|COMPUTER SCIENCE/DISCRETE MATH, I|
|Topic:||A Formal Model for Dynamic Programming|
|Affiliation:||University of California, San Diego|
|Date:||Tuesday, May 31|
|Time/Room:||10:30am - 11:30am/S-101|
Many algorithms can intuitively be classified into one of a few basic paradigms of algorithms, such as greedy algorithms, dynamic programming, LP rounding, local search, etc. It is natural to ask which problems can be solved using these paradigms. To make such a question mathematical, we first have to formally define the paradigm. In this work (still in progress), we give such a model for dynamic programming, and compare its strength to similar models for greedy algorithms (the priority model of BNR ), backtracking (the BT model of ABBOIMP), and more limited forms of dynamic programming (Woeginger's DP-Simple model). We show that most of the classical dynamic programming algorithms fall within the DP model.

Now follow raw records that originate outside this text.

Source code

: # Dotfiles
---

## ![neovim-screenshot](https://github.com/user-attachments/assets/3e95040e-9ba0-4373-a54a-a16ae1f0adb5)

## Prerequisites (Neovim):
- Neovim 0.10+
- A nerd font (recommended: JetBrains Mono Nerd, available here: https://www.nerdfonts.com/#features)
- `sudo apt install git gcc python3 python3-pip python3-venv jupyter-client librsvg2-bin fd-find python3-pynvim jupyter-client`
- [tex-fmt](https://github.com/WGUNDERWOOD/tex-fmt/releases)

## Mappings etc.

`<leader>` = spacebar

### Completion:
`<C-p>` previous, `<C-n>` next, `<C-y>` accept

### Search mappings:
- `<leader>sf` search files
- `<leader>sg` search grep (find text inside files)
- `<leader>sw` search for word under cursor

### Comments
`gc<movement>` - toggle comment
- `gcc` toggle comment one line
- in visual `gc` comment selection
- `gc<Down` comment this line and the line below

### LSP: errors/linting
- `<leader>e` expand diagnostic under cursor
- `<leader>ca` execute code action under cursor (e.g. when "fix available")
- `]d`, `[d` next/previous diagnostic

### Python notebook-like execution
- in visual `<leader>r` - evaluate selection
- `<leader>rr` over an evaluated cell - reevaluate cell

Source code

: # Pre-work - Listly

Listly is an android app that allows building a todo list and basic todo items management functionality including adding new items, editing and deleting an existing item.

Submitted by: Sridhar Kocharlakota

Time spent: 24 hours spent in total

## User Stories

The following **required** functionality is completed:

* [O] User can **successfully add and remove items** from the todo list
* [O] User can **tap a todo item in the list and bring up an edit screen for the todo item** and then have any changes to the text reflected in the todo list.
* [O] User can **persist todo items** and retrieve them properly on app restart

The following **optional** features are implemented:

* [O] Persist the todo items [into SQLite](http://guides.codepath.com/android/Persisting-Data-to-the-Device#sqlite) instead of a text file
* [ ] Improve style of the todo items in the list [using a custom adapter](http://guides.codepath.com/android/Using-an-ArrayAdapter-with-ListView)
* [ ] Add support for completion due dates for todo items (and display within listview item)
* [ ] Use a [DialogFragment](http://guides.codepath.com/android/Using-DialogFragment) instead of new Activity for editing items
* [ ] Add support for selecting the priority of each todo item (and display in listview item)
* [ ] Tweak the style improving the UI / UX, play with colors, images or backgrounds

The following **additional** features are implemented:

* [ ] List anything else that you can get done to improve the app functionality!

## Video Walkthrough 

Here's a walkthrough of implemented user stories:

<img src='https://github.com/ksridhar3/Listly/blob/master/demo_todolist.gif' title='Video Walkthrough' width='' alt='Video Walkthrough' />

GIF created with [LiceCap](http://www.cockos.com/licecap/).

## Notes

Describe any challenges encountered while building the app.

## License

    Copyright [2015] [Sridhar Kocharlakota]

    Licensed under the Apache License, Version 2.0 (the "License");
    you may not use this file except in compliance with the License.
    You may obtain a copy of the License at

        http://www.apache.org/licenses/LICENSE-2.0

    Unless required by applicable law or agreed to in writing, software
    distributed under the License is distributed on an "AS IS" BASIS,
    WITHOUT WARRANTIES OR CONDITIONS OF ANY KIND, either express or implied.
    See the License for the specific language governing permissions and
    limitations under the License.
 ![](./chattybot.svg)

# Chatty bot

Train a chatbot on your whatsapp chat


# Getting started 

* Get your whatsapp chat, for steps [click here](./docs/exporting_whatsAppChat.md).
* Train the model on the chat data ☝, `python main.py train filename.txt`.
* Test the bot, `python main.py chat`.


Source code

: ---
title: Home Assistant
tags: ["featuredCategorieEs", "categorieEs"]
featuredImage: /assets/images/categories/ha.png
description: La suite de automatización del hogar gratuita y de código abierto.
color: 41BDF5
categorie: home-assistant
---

For example, we show that, while the Bellman-Ford algorithm is formalizable as a DP algorithm, the shortest path problem with negative edge weights cannot be solved in sub-exponential width in the BT model even for the special case of finding longest unweighted paths in DAGs. The separation requires strong use of the fact that different paths of the Bellman-Ford algorithm view different parts of the instance graph. In contrast, we show that many natural restrictions of DP algorithms where paths at the same level view the same part of the input (FIXED or ADAPTIVE DP algorithms, as opposed to FULLY ADAPTIVE) can be simulated efficiently in the corresponding BT model. In particular, we show this for any FIXED or ADAPTIVE DP algorithm that either assigns states small integer values or uses linear functions to evaluate internal states. These two categories include almost all of the classical DP problems. We believe we can also show a lower bound for the maximum matching problem for the DP model, although this is work in progress.